### The data

↓↓↓

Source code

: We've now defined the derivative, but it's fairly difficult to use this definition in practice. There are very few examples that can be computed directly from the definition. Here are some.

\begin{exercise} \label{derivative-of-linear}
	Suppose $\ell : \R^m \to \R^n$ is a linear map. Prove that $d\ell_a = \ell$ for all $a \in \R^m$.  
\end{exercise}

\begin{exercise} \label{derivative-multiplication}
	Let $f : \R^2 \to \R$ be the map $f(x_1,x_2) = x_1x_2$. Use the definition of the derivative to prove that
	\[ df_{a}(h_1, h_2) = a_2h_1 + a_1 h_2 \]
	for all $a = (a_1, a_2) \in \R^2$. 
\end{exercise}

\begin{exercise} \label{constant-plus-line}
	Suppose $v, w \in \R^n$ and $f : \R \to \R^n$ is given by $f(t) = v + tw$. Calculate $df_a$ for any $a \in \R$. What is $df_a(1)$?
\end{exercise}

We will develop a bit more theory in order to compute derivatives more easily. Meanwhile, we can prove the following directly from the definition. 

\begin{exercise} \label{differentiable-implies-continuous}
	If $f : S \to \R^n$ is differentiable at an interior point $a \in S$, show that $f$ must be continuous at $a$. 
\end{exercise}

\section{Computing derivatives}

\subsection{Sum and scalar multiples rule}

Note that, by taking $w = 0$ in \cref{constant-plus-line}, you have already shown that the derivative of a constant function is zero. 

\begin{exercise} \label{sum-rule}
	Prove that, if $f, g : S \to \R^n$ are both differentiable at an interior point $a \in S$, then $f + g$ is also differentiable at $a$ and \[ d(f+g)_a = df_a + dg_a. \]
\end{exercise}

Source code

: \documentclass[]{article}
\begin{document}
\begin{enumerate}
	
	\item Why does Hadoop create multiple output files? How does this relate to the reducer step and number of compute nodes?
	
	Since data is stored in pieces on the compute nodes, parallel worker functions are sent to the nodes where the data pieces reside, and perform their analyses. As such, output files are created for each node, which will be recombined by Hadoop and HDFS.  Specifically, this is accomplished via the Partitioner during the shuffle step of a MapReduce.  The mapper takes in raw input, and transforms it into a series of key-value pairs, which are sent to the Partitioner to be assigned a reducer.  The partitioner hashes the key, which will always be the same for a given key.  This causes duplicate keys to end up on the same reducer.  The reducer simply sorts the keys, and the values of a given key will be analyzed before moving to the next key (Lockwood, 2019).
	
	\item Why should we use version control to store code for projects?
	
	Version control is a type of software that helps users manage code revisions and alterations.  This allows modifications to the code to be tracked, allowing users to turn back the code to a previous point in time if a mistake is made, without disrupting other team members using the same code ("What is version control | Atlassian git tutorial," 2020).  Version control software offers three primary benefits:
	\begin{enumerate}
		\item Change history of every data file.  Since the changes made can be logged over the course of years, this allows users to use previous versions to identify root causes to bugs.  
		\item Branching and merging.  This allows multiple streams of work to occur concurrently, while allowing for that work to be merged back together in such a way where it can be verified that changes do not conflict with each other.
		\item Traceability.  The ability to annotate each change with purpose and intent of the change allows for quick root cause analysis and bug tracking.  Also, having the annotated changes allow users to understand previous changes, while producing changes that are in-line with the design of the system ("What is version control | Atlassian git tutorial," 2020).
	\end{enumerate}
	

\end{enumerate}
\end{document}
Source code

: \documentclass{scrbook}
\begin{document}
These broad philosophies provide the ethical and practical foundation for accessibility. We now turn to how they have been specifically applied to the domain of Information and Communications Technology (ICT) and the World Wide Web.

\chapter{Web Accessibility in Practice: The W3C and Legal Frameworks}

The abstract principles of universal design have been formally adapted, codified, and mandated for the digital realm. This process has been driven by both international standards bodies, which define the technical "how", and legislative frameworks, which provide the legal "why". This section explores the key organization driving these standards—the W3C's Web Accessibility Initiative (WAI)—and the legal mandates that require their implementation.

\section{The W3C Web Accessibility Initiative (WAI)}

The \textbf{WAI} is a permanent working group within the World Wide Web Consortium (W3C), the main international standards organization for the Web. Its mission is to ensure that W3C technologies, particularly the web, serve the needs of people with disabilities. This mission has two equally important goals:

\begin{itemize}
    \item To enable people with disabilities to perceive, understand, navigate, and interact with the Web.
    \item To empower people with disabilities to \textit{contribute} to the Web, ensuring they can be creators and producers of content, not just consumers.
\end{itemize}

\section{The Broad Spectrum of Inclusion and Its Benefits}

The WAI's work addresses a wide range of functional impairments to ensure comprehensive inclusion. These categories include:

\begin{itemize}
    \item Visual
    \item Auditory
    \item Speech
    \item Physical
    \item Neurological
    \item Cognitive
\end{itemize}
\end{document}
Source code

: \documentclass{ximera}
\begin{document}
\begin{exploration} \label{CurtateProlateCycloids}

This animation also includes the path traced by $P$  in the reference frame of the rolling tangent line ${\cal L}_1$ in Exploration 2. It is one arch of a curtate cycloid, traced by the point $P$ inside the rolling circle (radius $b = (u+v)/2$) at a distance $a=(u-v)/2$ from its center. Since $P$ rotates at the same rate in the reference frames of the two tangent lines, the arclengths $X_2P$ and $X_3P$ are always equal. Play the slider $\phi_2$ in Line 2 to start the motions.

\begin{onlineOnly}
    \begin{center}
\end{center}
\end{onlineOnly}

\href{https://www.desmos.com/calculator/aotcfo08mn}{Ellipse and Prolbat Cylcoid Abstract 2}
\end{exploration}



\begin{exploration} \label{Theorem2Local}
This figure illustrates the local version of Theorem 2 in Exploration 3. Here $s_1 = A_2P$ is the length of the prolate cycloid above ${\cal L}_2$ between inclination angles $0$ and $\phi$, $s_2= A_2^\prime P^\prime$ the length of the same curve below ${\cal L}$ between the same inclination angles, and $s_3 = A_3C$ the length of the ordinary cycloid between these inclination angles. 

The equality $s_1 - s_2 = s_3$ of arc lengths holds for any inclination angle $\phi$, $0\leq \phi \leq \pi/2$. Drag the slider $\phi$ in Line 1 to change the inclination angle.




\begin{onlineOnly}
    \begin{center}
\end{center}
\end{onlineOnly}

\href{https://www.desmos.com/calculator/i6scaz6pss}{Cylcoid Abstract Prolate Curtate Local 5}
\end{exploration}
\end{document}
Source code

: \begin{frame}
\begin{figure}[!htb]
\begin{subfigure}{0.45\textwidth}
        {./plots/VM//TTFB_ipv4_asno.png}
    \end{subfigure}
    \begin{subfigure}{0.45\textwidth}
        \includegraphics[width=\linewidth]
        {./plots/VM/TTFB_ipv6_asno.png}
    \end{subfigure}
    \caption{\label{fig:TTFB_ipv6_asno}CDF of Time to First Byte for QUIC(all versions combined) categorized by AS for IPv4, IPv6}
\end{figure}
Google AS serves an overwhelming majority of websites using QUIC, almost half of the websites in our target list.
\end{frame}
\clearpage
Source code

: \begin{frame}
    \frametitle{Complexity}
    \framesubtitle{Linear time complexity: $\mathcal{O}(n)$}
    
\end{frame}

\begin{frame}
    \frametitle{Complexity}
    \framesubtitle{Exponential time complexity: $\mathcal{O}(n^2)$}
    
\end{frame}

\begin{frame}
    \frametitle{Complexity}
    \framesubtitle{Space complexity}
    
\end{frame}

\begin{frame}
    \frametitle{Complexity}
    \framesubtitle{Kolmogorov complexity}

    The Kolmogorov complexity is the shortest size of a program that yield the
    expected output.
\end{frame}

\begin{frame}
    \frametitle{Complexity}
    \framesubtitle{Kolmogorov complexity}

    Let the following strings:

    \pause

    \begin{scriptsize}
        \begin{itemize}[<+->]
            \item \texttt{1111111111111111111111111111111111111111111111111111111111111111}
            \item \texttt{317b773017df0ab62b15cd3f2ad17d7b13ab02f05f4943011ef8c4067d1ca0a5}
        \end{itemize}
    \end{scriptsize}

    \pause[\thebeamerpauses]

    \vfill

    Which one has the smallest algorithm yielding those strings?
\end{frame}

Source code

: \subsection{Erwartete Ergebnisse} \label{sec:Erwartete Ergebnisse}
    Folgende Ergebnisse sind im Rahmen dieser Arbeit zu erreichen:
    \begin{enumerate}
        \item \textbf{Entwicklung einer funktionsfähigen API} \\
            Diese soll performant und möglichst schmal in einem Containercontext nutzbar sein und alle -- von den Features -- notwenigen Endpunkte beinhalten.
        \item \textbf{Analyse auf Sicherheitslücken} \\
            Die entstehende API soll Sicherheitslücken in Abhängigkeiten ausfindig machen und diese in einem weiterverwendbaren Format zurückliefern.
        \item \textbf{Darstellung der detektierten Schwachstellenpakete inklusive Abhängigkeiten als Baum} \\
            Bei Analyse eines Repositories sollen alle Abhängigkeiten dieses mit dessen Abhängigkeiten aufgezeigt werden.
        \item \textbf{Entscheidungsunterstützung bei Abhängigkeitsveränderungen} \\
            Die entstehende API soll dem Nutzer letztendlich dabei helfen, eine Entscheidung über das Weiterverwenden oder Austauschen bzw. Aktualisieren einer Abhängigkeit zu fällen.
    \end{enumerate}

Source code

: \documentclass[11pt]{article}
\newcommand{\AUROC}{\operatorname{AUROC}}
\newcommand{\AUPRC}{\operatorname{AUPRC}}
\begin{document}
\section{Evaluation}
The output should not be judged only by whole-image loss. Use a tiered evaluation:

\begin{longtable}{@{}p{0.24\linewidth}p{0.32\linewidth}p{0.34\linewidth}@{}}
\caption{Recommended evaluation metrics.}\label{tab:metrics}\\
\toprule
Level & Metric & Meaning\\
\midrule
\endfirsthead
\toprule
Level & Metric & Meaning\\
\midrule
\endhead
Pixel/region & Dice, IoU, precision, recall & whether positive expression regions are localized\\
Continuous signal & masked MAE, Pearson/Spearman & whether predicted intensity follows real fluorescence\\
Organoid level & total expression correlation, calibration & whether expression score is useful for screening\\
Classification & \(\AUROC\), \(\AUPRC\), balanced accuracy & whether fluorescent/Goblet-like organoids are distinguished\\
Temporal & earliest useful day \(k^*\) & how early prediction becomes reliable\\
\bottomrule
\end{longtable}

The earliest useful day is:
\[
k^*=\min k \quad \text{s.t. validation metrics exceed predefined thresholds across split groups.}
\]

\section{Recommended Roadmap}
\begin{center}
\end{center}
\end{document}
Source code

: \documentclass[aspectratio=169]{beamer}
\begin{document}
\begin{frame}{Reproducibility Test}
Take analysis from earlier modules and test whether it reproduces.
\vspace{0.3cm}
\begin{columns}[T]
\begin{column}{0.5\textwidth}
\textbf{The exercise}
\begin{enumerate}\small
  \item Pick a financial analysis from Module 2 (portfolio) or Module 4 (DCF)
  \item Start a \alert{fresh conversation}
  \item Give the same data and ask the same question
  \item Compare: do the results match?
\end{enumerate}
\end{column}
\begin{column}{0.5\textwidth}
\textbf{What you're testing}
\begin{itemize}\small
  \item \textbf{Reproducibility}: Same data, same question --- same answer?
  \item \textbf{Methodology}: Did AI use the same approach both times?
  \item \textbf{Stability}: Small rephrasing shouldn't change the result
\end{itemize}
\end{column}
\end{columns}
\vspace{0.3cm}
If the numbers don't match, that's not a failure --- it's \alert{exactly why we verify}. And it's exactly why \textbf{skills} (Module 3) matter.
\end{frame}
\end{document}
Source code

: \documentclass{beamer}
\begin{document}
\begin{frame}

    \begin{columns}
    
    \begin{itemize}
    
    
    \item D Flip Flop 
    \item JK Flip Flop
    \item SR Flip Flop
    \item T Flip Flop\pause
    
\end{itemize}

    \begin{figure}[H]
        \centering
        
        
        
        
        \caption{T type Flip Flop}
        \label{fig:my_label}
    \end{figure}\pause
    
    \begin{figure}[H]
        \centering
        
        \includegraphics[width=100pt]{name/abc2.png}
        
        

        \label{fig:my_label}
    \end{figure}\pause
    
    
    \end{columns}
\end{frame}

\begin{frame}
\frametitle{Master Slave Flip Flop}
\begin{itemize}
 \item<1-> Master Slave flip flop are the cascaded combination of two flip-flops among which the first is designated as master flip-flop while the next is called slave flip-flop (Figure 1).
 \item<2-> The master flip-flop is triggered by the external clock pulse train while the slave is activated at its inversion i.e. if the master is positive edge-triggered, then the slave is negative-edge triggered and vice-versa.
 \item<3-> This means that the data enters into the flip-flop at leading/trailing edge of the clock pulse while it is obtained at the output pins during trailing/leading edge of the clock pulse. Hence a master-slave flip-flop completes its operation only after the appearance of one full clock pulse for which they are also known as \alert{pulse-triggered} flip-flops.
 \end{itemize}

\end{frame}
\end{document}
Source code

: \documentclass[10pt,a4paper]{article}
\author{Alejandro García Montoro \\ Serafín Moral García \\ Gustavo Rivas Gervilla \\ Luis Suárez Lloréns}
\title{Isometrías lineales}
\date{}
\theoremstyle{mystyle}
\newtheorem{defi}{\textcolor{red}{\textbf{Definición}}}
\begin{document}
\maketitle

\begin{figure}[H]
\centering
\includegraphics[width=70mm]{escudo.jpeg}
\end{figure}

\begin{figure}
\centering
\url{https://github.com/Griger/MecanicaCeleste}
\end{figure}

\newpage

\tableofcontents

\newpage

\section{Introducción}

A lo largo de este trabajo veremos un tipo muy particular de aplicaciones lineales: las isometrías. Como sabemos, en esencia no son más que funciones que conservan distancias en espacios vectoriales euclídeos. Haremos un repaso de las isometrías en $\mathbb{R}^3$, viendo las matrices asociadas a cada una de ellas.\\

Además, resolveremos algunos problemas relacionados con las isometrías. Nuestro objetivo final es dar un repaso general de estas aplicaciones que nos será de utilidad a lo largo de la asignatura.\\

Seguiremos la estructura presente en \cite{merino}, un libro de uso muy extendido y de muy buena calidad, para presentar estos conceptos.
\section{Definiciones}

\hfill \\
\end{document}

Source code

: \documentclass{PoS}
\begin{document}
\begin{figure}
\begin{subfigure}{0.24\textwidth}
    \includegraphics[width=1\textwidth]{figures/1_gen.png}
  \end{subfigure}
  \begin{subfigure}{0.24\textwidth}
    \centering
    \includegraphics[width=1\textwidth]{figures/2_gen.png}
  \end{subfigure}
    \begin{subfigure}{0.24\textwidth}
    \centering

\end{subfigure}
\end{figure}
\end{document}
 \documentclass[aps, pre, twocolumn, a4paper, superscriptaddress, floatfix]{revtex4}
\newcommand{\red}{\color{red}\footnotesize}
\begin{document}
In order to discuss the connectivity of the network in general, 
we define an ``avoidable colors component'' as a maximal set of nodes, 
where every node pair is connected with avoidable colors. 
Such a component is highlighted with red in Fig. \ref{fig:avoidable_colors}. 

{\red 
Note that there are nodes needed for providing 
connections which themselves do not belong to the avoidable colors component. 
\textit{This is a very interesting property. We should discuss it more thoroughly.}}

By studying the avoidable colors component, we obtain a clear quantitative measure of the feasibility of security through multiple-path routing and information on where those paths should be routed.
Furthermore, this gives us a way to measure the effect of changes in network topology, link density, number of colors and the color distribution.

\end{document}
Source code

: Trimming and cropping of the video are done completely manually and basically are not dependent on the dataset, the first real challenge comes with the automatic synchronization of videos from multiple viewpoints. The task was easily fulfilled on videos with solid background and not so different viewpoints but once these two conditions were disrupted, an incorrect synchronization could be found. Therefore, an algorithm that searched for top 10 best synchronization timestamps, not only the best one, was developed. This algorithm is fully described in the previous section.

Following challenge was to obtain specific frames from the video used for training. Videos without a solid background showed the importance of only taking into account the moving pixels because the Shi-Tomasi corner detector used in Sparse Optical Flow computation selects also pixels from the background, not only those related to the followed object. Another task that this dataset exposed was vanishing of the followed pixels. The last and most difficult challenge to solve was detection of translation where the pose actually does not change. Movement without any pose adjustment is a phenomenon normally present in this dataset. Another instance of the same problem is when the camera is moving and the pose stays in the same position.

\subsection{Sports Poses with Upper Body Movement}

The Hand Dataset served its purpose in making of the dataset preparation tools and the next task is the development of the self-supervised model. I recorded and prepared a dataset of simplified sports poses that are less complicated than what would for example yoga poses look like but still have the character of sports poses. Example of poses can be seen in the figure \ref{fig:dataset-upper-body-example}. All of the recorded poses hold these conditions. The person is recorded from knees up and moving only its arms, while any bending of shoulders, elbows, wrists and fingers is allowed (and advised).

↑↑↑

### Problem description
Write out exactly the lines that fall from the line with "Prove that, if" to the line with "of compute nodes?" in the records above, keeping both ends.

### Response to this task
	Prove that, if $f, g : S \to \R^n$ are both differentiable at an interior point $a \in S$, then $f + g$ is also differentiable at $a$ and \[ d(f+g)_a = df_a + dg_a. \]
\end{exercise}

Source code

: \documentclass[]{article}
\begin{document}
\begin{enumerate}
	
	\item Why does Hadoop create multiple output files? How does this relate to the reducer step and number of compute nodes?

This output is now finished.